If multiprocessor capability is detected then APM BIOS service usage is
disabled except for poweroff. The APM specification and the behaviour of
existing APM BIOS implementations under SMP conditions are at best described
as 'variable'.

VESA BIOS
---------

If the user selects a VESA BIOS console the VESA 32bit BIOS calls for
screen panning are used in order to scroll the VESA linear frame buffer and
to do colour manipulation.

Providing the 32 bit VESA BIOS calls are available the kernel calls
function 0x4F07 (pan display) in order to implement scrolling. When using an
8bit console depth the palette reload (0x4F09) function is used to reload
colour tables.
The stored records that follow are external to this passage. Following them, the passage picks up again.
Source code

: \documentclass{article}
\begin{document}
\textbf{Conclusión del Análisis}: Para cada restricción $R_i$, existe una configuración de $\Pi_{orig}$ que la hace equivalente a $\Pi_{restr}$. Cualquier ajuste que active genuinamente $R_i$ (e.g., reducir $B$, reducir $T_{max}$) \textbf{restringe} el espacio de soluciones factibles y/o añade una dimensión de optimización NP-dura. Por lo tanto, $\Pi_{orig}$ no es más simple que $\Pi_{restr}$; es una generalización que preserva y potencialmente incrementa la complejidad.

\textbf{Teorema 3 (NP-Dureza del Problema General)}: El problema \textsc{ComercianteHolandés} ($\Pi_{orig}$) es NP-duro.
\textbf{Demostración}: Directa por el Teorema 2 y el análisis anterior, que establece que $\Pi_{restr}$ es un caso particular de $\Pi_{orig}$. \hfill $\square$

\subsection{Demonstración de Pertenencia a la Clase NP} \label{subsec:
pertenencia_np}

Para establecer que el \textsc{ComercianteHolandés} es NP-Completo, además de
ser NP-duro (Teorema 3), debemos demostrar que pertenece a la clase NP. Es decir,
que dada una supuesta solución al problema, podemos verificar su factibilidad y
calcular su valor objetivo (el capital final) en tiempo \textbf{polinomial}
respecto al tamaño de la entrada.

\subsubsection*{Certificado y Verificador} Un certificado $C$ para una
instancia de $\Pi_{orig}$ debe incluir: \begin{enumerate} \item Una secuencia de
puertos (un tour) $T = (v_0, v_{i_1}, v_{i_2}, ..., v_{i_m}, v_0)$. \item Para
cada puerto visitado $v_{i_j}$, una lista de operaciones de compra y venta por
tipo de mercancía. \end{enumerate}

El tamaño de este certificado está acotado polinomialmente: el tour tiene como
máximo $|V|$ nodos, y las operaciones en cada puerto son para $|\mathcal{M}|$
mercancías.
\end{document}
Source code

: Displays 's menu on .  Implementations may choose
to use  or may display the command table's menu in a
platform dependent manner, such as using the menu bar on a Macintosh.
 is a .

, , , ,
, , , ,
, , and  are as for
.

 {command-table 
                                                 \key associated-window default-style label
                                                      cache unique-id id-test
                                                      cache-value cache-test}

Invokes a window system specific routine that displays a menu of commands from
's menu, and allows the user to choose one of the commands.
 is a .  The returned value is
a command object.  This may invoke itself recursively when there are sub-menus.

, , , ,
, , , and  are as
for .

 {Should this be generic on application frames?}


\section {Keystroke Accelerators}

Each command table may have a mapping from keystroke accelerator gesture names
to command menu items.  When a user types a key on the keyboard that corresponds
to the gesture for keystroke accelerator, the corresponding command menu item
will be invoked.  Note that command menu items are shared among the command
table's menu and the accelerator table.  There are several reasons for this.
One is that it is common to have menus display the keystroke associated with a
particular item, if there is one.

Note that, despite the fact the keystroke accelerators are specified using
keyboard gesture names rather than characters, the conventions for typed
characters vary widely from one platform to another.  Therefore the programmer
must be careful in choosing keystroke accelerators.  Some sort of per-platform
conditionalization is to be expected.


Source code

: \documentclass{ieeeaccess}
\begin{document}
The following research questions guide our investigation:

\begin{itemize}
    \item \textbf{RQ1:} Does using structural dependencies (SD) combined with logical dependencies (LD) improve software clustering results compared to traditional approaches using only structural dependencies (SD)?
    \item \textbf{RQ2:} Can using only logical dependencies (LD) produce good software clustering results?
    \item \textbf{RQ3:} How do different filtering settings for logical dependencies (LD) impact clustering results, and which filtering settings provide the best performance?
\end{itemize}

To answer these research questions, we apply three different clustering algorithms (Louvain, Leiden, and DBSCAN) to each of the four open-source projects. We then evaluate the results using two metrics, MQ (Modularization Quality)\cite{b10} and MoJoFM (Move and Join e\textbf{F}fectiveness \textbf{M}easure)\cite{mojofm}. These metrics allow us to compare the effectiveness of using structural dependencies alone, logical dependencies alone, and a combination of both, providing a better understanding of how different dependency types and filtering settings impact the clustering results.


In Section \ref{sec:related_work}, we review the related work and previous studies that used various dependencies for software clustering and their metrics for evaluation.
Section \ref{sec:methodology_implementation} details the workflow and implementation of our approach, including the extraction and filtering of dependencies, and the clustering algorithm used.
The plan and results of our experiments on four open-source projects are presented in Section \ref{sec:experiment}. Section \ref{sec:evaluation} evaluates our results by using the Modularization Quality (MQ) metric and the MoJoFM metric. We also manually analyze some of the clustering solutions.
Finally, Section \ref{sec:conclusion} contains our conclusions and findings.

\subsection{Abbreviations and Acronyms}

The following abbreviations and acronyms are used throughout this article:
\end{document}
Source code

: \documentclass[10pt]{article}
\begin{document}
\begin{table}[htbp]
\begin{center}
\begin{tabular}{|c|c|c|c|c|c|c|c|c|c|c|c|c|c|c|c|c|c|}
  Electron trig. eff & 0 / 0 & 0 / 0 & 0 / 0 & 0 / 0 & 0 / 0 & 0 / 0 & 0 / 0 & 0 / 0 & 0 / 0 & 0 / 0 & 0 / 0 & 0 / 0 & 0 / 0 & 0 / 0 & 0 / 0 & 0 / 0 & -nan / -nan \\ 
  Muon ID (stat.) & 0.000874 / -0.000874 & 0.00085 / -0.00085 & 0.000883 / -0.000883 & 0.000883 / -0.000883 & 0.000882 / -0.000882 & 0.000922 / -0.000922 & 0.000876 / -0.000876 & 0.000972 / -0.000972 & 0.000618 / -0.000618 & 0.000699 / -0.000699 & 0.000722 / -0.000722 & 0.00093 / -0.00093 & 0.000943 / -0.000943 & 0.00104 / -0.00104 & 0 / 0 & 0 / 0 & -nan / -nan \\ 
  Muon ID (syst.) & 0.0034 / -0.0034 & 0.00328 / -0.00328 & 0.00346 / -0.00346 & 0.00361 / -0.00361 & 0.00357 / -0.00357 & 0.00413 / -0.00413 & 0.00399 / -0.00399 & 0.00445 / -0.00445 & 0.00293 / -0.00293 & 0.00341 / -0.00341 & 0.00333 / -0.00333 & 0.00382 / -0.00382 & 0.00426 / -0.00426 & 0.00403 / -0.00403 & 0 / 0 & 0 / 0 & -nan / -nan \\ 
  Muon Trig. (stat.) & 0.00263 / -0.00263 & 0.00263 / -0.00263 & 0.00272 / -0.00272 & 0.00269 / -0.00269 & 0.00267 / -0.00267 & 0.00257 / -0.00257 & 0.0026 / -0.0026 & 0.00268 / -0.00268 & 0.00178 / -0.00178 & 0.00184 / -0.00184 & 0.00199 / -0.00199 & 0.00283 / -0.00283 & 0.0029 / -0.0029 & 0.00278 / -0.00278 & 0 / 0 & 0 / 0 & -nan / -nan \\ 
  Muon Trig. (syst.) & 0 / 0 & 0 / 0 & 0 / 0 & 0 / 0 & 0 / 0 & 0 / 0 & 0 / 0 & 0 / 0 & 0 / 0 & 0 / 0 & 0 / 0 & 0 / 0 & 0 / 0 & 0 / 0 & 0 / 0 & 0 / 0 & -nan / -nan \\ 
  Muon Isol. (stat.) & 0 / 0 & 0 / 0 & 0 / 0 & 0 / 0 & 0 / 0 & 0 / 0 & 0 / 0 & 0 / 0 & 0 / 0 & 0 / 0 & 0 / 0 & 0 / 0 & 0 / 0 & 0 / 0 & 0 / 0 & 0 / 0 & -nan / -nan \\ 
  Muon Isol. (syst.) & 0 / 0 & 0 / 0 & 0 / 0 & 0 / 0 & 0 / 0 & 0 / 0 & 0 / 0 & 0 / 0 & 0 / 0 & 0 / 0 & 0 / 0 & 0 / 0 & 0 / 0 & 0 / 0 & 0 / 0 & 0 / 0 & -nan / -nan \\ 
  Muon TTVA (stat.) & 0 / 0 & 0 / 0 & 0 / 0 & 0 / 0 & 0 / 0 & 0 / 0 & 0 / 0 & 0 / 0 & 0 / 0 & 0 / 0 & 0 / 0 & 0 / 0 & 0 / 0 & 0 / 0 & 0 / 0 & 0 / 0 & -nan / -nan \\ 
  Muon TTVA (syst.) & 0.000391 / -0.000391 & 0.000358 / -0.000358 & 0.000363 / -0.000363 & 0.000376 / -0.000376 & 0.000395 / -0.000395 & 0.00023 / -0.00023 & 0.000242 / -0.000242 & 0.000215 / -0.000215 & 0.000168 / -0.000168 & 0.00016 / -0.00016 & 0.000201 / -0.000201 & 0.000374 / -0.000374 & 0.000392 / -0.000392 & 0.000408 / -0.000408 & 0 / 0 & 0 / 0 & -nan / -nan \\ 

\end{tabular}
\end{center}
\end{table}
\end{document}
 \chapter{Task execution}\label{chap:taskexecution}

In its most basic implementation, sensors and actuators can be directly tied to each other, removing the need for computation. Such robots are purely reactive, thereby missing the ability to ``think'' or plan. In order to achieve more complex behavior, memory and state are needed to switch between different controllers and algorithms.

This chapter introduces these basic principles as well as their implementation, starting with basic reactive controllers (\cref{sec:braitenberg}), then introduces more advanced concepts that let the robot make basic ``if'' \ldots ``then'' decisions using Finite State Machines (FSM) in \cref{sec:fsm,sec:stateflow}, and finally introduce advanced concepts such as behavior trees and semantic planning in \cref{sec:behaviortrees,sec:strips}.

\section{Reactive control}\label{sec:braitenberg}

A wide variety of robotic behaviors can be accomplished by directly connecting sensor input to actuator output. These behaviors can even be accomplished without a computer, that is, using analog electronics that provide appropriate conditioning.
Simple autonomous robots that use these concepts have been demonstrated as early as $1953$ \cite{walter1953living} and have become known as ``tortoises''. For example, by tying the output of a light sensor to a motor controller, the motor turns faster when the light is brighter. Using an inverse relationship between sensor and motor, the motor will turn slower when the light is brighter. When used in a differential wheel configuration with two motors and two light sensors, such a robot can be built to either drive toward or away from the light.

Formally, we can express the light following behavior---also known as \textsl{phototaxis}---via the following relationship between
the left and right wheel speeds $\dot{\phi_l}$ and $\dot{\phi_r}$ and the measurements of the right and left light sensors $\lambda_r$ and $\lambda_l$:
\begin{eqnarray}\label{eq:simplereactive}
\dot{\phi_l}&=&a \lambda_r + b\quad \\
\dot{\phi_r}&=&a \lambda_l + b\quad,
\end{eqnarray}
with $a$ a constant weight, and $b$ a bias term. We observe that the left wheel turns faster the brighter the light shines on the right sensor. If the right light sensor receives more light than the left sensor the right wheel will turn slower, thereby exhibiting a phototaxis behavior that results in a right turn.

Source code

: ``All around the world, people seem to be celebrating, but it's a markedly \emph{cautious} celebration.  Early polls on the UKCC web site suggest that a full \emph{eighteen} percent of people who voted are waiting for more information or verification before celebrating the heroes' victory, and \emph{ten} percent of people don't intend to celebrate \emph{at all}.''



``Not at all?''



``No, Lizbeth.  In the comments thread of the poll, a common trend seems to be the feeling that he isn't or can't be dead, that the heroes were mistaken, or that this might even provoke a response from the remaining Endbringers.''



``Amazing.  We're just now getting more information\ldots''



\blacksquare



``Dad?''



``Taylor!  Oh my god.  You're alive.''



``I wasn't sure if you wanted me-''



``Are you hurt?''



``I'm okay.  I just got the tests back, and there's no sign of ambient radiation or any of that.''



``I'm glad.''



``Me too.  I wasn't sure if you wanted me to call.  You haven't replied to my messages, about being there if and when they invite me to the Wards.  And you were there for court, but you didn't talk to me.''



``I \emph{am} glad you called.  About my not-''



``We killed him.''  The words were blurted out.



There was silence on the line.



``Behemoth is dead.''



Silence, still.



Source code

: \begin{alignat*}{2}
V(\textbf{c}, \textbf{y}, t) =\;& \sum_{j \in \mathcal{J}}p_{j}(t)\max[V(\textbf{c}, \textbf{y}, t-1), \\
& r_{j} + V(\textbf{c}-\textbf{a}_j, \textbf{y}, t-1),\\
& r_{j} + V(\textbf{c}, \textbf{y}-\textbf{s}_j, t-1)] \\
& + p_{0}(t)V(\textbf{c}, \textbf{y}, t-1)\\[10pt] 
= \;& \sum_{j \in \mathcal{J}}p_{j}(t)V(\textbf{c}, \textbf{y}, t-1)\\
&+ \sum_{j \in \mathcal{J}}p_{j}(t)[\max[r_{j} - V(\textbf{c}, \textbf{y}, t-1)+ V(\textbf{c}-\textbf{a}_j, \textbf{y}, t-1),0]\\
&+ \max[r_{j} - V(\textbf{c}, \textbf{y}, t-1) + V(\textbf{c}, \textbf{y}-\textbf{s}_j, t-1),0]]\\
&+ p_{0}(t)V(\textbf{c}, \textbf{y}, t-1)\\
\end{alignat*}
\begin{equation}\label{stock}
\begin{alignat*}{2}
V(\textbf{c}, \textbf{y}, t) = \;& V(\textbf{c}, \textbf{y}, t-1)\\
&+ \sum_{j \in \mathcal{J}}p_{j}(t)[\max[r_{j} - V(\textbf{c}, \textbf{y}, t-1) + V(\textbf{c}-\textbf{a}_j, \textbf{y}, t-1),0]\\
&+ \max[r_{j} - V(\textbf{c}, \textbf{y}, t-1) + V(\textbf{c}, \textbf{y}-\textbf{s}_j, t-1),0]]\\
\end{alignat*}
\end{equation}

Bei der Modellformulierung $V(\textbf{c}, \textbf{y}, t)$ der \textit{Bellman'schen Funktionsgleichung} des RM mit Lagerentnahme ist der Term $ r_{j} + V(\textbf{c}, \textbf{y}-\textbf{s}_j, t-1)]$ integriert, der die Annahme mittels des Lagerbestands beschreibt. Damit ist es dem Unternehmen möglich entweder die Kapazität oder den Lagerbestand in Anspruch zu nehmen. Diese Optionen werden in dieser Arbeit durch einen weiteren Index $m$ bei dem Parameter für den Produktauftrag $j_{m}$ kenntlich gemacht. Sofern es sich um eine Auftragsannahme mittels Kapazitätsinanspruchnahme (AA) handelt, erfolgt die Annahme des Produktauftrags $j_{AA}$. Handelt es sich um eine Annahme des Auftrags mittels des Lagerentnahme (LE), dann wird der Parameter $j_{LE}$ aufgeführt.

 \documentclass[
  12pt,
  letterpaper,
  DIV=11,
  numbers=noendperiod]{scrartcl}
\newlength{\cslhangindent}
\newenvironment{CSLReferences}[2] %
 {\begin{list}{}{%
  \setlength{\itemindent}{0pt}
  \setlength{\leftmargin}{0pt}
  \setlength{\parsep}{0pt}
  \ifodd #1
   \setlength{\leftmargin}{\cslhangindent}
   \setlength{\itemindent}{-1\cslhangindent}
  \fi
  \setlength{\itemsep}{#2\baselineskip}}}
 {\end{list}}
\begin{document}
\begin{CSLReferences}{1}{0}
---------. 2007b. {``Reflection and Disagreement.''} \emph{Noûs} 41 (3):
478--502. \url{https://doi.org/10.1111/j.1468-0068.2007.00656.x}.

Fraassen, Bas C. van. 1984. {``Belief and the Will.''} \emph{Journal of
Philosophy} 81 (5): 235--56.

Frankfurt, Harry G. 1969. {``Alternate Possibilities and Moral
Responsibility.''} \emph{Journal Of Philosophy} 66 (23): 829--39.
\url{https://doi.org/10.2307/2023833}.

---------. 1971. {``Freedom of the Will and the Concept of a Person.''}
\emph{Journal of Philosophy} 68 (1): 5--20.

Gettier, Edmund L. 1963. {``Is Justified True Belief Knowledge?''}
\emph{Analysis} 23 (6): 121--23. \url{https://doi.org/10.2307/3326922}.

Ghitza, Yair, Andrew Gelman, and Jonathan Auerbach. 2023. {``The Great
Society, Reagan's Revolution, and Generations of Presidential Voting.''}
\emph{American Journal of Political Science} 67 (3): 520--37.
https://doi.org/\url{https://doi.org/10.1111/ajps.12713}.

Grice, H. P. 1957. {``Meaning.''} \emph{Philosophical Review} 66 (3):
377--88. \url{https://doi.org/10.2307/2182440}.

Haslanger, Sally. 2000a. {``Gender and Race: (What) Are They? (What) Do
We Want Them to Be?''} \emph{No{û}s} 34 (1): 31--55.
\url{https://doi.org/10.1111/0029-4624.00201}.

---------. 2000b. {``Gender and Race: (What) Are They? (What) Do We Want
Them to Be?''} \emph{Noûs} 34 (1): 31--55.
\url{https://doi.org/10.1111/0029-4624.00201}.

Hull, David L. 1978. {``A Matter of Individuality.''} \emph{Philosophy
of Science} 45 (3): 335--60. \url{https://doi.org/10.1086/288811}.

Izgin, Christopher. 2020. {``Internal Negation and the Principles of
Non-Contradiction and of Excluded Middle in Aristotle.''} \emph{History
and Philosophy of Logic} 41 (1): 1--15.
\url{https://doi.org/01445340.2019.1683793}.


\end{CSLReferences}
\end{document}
In the absence of the 32bit interface the kernel does
software scrolling and assumes the colour registers are VGA compatible
hardware.

The memory region segment option is not supported. If this is found then
the kernel acts as if 32bit VESA extensions are not available.

PnPBIOS
-------

BIOS plug and play 32bit services are used if present. The functions used
are 0x00 (GET_NUM_SYS_DEV_NODES) , 0x01 (GET_SYS_DEV_NODE), 0x02
(SET_SYS_DEV_NODE). Docking station and ESCD services are not currently
utilised at all. Linux currently makes fairly minimal use of the PnPBIOS
services, simply using them to find certain motherboard device
configurations.

32bit Power Management
----------------------

When 32bit APM services are available the kernel will use APM facilities to
do power management, instead of issuing 'hlt' instructions when idle.

After the initial boot up the APM kernel thread issues APM function
VERSION (0x530E) specifying a maximum version of 1.2. If this fails it
assumes APM 1.0 services. ENGAGE_PM (0x530F) is then issued if the power
management is currently disengaged.

The APM task then loops handling pending APM requests once a second.
GET_EVENT (0x530B) is invoked to process pending events. When the kernel
wishes to change power state it will issue SET_STATE (0x5307) in order to
transfer state.

The idle transition loops will invoke IDLE (0x5305) and BUSY (0x5306) as
appropriate to allow the BIOS to execute its power management policy.

GET_STATUS(0x530A) is issued when user processes request battery status in
order to implement battery monitoring applications.

SET_STATE is also issued when the display timer expires in the OS. In this
situation the kernel tries to blank the primary display device (0x100) or if
this fails to blank all video devices (0x1ff)

Power Management and BIOS Bugs
------------------------------

The APM BIOS is a complex subsystem and has historically had many bugs,
particularly in older laptop systems. To handle this the APM BIOS supports a
variety of options to work around problems

Linux will ignore small segment limits provided by the BIOS and always
set the segment limit to 64K. This is necessary as some BIOSes get the
limit values wrong.

Linux will call BIOS functions with a selector of 0x40 pointing to the real
mode address base of 0x40:0. Many BIOS functions rely on this selector being
present even though the specification does not permit the assumption.

Options control whether BIOS functions are invoked with interrupts enabled
or disabled. A correctly functioning APM BIOS should not care but some do.

Options also control whether the power off is issued 32bit or 16bit, with
the kernel transitioning to 16bit before issuing the power off request.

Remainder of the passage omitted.